MARTES: Multi-Agent Reinforcement Learning Training Environment for Scheduling

Title:MARTES: Multi-Agent Reinforcement Learning Training Environment for Scheduling

Authors:Mario Andreu Villar, Karen Yadira Lliguin León, Jordi Arjona Aroca, Arántzazu López-Larrainzar Salazar, Gerardo Minella and José Manuel Bernabeu Aubán

Conference:SAC_2025

Tags:actor and critic networks, agent reinforcement learning, AI, artificial intelligence, deep reinforcement learning, dispatching rules, earliest deadline first, first come first served, hybrid flow shop, hybrid flow shop scheduling problem, hybrid flowshop, machine learning, MARL, marl environment, MAS, ML, multi agent reinforcement learning, multi-agent planning, multi-agent systems, multi-criterion optimization and decision-making, planning under uncertainty, production scheduling, reinforcement learning, reinforcement learning training environment, reward function, RL, scheduling, scheduling problem, shortest job first, smart factories and supply chain management

Abstract:

Digitization fostered by the Industry 4.0 paradigm and smart factories leads to more connectivity and data abundance but also to a more dynamic industrial environment that makes scheduling an even harder problem.
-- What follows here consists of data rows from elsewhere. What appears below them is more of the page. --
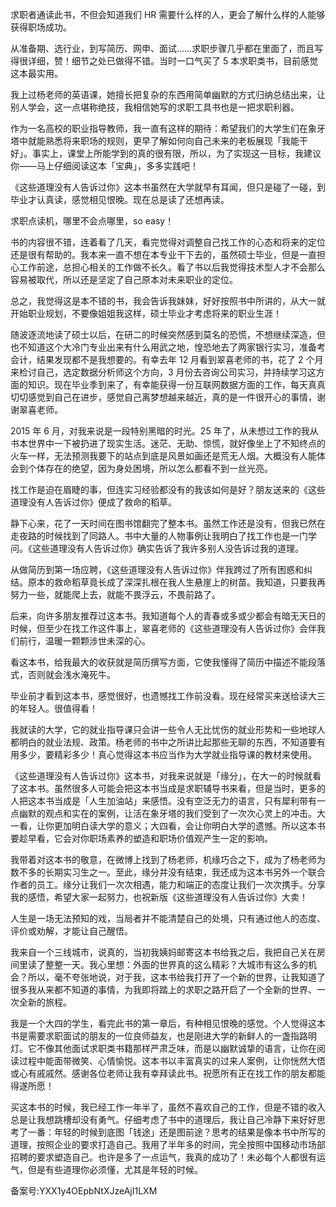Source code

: 求职者通读此书，不但会知道我们 HR 需要什么样的人，更会了解什么样的人能够获得职场成功。 

从准备期、选行业，到写简历、网申、面试……求职步骤几乎都在里面了，而且写得很详细，赞！细节之处已做得不错。当时一口气买了 5 本求职类书，目前感觉这本最实用。 

我上过杨老师的英语课，她擅长把复杂的东西用简单幽默的方式归纳总结出来，让别人学会，这一点堪称绝技，我相信她写的求职工具书也是一把求职利器。 

作为一名高校的职业指导教师，我一直有这样的期待：希望我们的大学生们在象牙塔中就能熟悉将来职场的规则，更早了解如何向自己未来的老板展现「我能干好」。事实上，课堂上所能学到的真的很有限，所以，为了实现这一目标，我建议你——马上仔细阅读这本「宝典」，多多实践吧！ 

《这些道理没有人告诉过你》这本书虽然在大学就早有耳闻，但只是碰了一碰，到毕业才认真读，感觉相见恨晚。现在总是读了还想再读。 

求职点读机，哪里不会点哪里，so easy！ 

书的内容很不错，连着看了几天，看完觉得对调整自己找工作的心态和将来的定位还是很有帮助的。我本来一直不想在本专业干下去的，虽然硕士毕业，但是一直担心工作前途，总担心相关的工作做不长久。看了书以后我觉得技术型人才不会那么容易被取代，所以还是坚定了自己原本对未来职业的定位。 

总之，我觉得这是本不错的书，我会告诉我妹妹，好好按照书中所讲的，从大一就开始职业规划，不要像姐姐我这样，硕士毕业才考虑将来的职业生涯！ 

随波逐流地读了硕士以后，在研二的时候突然感到莫名的恐慌，不想继续深造，但也不知道这个大冷门专业出来有什么用武之地，惶恐地去了两家银行实习，准备考会计，结果发现都不是我想要的。有幸去年 12 月看到翠喜老师的书，花了 2 个月来检讨自己，选定数据分析师这个方向，3 月份去咨询公司实习，并持续学习这方面的知识。现在毕业季到来了，有幸能获得一份互联网数据方面的工作，每天真真切切感觉到自己在进步，感觉自己离梦想越来越近，真的是一件很开心的事情，谢谢翠喜老师。 

2015 年 6 月，对我来说是一段特别黑暗的时光。25 年了，从未想过工作的我从书本世界中一下被扔进了现实生活。迷茫、无助、惊慌，就好像坐上了不知终点的火车一样，无法预测我要下的站点到底是风景如画还是荒无人烟。大概没有人能体会到个体存在的绝望，因为身处困境，所以怎么都看不到一丝光亮。 

找工作是迫在眉睫的事，但连实习经验都没有的我该如何是好？朋友送来的《这些道理没有人告诉过你》便成了救命的稻草。 

静下心来，花了一天时间在图书馆翻完了整本书。虽然工作还是没有，但我已然在走夜路的时候找到了同路人。书中大量的人物事例让我明白了找工作也是一门学问。《这些道理没有人告诉过你》确实告诉了我许多别人没告诉过我的道理。 

从做简历到第一场应聘，《这些道理没有人告诉过你》伴我跨过了所有困惑和纠结。原本的救命稻草竟长成了深深扎根在我人生悬崖上的树苗。我知道，只要我再努力一些，就能爬上去，就能不畏浮云，不畏前路了。 

后来，向许多朋友推荐过这本书。我知道每个人的青春或多或少都会有暗无天日的时候，但至少在找工作这件事上，翠喜老师的《这些道理没有人告诉过你》会伴我们前行，温暖一颗颗涉世未深的心。 

看这本书，给我最大的收获就是简历撰写方面，它使我懂得了简历中描述不能段落式，否则就会浅水淹死牛。 

毕业前才看到这本书，感觉很好，也遗憾找工作前没看。现在经常买来送给读大三的年轻人。很值得看！ 

我就读的大学，它的就业指导课只会讲一些令人无比忧伤的就业形势和一些地球人都明白的就业法规、政策。杨老师的书中之所讲比起那些无聊的东西，不知道要有用多少，要精彩多少！真心觉得这本书应当作为大学就业指导课的教材来使用。 

《这些道理没有人告诉过你》这本书，对我来说就是「缘分」，在大一的时候就看了这本书。虽然很多人可能会把这本书当成是求职辅导书来看，但是当时，更多的人把这本书当成是「人生加油站」来感悟。没有空泛无力的语言，只有犀利带有一点幽默的观点和实在的案例，让活在象牙塔的我们受到了一次次心灵上的冲击。大一看，让你更加明白读大学的意义；大四看，会让你明白大学的遗憾。所以这本书要趁早看，它会对你职场素养的塑造和职场价值观产生一定的影响。 

我带着对这本书的敬意，在微博上找到了杨老师，机缘巧合之下，成为了杨老师为数不多的长期实习生之一。至此，缘分并没有结束，我还成为这本书另外一个联合作者的员工。缘分让我们一次次相遇，能力和端正的态度让我们一次次携手。分享我的感悟，希望大家一起努力，也祝新版《这些道理没有人告诉过你》大卖！ 

人生是一场无法预知的戏，当局者并不能清楚自己的处境，只有通过他人的态度、评价或劝解，才能让自己醒悟。 

我来自一个三线城市，说真的，当初我姨妈邮寄这本书给我之后，我把自己关在房间里读了整整一天。我心里想：外面的世界真的这么精彩？大城市有这么多的机会？所以，毫不夸张地说，对于我，这本书给我打开了一个新的世界，让我知道了很多我从来都不知道的事情，为我即将踏上的求职之路开启了一个全新的世界、一次全新的旅程。 

我是一个大四的学生，看完此书的第一章后，有种相见恨晚的感觉。个人觉得这本书是需要求职面试的朋友的一位良师益友，也是刚进大学的新鲜人的一盏指路明灯。它不像其他面试求职类书籍那样严肃乏味，而是以幽默诚挚的语言，让你在阅读过程中能面带微笑、心情愉悦。这本书以丰富真实的过来人案例，让你恍然大悟或心有戚戚然。感谢各位老师让我有幸拜读此书。祝愿所有正在找工作的朋友都能得遂所愿！ 

买这本书的时候，我已经工作一年半了，虽然不喜欢自己的工作，但是不错的收入总是让我想跳槽却没有勇气。仔细考虑了书中的道理后，我让自己冷静下来好好思考了一番：年轻的时候到底图「钱途」还是图前途？思考的结果是像本书中所写的道理，按照企业的要求打造自己。我用了半年多的时间，完全按照中国移动市场部招聘的要求塑造自己。也许是多了一点运气，我真的成功了！未必每个人都很有运气，但是有些道理你必须懂，尤其是年轻的时候。 

备案号:YXX1y4OEpbNtXJzeAjI1LXM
Large factories with complex configurations like Hybrid Flow-Shops (HFS) cannot rely on centralized, reactive, and non-adaptive heuristics, or metaheuristics that produce high-quality schedules but are time-expensive. We propose MARTES, a Multi-Agent Reinforcement Learning (MARL) Training Environment for Scheduling. In this work, MARTES trains models to be used in HFS scenarios. The resulting models decide among different dispatching rules to select what job to process next. The results show that exploiting MARTES models yields high-quality schedulings, outperforming traditional dispatching rules like First Come First Serve, Earliest Deadline First, or Shortest Job First by even a 26.4%, increasing the deadlines met by jobs in more than 30%, and improving tardiness by even a 50.5% in time-constrained scenarios. MARTES models can also compete in performance with heuristics as NEH, and metaheuristics as genetic (GA) or iterative greedy (IG) algorithms, differing in less than a 1% in makespan results for large instances. Time-wise, NEH can be up to 2 orders of magnitude slower than MARTES models' training times. GA or IG execution times can be similar to MARTES models' training times but require additional executions when changes occur on the factory pipeline, unlike MARTES models.